The one-page episode summaries are concise and informative, offering a quick overview of the entire series, and the character biographies provide notes on all the main players.
In the extended Making Of documentary, Jeremy Isaacs, the series producer, outlines the evolution of the project, from the initial idea in 1970 through the three-year production process.
Not surprisingly, given the fact that most of the footage dates back to the war itself, the picture and sound quality are variable, but this only adds to the whole. Isaacs shows us some original "rushes" from the wartime filmmakers - rough cuts with no sound - and then compares these with the final version, with added sound and sharper pictures.

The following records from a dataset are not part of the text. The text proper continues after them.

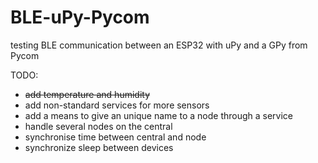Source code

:# BLE-uPy-Pycom
testing BLE communication between an ESP32 with uPy and a GPy from Pycom

TODO:  

*  ~~add temperature and humidity~~
* add non-standard services for more sensors
* add a means to give an unique name to a node through a service
* handle several nodes on the central
* synchronise time between central and node
* synchronize sleep between devices

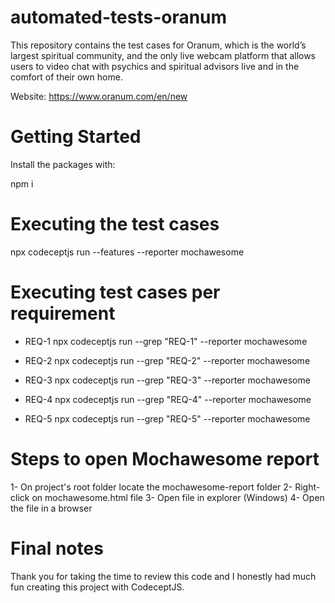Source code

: # automated-tests-oranum
This repository contains the test cases for Oranum, which is the world’s largest spiritual community, and the only live webcam platform that allows users to video chat with psychics and spiritual advisors live and in the comfort of their own home.

Website: https://www.oranum.com/en/new 

# Getting Started
Install the packages with:

npm i

# Executing the test cases
npx codeceptjs run --features --reporter mochawesome

# Executing test cases per requirement 

- REQ-1
npx codeceptjs run --grep "REQ-1" --reporter mochawesome

- REQ-2
npx codeceptjs run --grep "REQ-2" --reporter mochawesome

- REQ-3
npx codeceptjs run --grep "REQ-3" --reporter mochawesome

- REQ-4
npx codeceptjs run --grep "REQ-4" --reporter mochawesome

- REQ-5
npx codeceptjs run --grep "REQ-5" --reporter mochawesome

# Steps to open Mochawesome report
1- On project's root folder locate the mochawesome-report folder
2- Right-click on mochawesome.html file
3- Open file in explorer (Windows)
4- Open the file in a browser

# Final notes
Thank you for taking the time to review this code and I honestly had much fun creating this project with CodeceptJS.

He also compares wartime newsreels, contrasting the differing styles of the British and the Germans. While Goebbels and his Nazi propagandists produced slick, stage-managed footage of a charismatic Hitler and his adoring public, the British newsreel, with its plummy voice-over and tally-ho Englishness, seems to belong to another age. One clip shows Britain's "mobile Mounties", a new motorised force of three-wheelers, tearing up the countryside on manoeuvres - "a swift-moving striking force," according to the commentary, "that will do the enemy a bit of no good" should Hitler and his cronies ever drop by for "a cup of tea and a cream bun".
Isaacs allows himself a wry smile before adding, "I don't know what those commentaries did to the enemy but, by God, they frightened me."